--- TASK ITEM ---
Copy every line of the data that includes the string "learning".

Stored data:
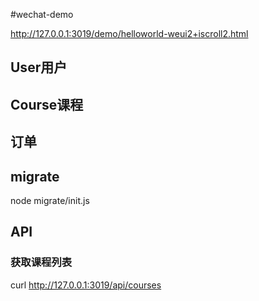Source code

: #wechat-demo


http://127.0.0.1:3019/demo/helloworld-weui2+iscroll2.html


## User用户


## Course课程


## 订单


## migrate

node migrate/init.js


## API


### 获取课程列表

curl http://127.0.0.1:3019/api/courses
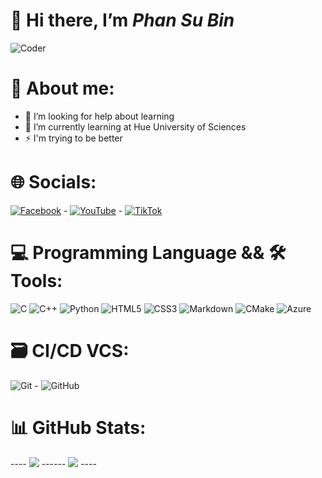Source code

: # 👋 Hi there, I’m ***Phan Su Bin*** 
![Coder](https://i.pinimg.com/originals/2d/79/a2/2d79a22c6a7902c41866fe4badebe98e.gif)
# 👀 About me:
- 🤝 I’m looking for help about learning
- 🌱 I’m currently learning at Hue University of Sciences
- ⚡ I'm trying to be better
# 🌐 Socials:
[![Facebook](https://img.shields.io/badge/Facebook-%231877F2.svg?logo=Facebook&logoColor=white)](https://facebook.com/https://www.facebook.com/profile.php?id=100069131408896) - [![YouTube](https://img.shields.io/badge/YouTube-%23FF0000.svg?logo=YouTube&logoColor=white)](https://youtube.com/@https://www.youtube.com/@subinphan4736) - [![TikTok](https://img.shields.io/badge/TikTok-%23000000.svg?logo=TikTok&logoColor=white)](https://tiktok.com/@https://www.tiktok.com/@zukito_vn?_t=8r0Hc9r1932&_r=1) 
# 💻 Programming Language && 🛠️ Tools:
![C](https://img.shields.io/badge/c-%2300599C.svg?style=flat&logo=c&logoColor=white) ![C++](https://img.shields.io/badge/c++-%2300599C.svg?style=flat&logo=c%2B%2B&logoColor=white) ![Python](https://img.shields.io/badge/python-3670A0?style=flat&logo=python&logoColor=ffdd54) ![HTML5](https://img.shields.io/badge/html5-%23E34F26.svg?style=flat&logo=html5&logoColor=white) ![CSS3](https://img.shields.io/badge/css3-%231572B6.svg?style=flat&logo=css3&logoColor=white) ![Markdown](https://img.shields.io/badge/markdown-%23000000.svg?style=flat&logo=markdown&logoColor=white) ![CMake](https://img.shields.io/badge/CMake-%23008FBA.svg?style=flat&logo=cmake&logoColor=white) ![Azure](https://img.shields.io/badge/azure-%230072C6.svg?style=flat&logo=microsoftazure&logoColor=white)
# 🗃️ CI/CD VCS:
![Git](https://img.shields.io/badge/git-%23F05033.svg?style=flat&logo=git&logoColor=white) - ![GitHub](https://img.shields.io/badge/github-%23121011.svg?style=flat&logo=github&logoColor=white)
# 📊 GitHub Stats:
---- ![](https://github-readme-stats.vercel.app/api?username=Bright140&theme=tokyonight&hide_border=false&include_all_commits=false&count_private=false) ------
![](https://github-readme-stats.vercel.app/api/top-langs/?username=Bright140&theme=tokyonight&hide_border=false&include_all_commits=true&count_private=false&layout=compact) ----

* * *

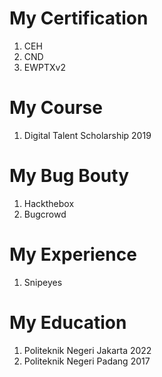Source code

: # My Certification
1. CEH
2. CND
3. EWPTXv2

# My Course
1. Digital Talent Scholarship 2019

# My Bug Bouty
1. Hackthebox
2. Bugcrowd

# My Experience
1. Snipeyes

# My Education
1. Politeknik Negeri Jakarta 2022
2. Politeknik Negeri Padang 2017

==

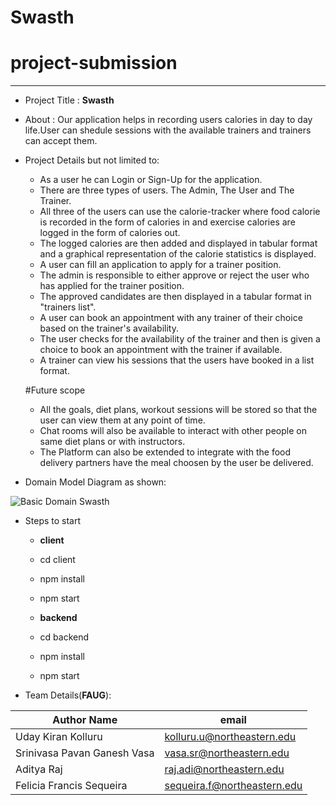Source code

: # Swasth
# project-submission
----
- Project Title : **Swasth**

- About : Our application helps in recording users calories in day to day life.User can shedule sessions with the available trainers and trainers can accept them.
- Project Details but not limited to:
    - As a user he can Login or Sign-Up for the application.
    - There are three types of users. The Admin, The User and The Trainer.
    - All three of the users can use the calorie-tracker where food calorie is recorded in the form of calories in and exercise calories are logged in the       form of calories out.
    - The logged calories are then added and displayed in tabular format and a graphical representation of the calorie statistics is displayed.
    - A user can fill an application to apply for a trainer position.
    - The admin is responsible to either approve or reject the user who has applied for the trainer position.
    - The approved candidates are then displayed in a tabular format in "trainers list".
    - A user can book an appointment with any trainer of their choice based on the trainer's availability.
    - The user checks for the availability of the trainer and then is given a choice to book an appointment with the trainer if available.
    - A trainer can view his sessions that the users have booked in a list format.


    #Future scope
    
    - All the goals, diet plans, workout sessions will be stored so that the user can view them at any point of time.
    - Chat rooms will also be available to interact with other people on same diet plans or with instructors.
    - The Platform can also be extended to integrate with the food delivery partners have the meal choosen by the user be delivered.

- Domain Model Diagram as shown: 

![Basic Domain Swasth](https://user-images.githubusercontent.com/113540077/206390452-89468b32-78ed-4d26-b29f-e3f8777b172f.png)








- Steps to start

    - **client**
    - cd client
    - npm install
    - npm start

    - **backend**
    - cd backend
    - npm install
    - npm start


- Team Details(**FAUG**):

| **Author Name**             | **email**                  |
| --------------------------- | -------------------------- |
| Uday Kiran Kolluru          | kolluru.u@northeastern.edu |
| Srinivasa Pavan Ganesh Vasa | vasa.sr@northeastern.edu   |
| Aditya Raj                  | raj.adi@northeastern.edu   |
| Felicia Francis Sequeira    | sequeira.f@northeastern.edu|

--- RESULT ---
- 🤝 I’m looking for help about learning
- 🌱 I’m currently learning at Hue University of Sciences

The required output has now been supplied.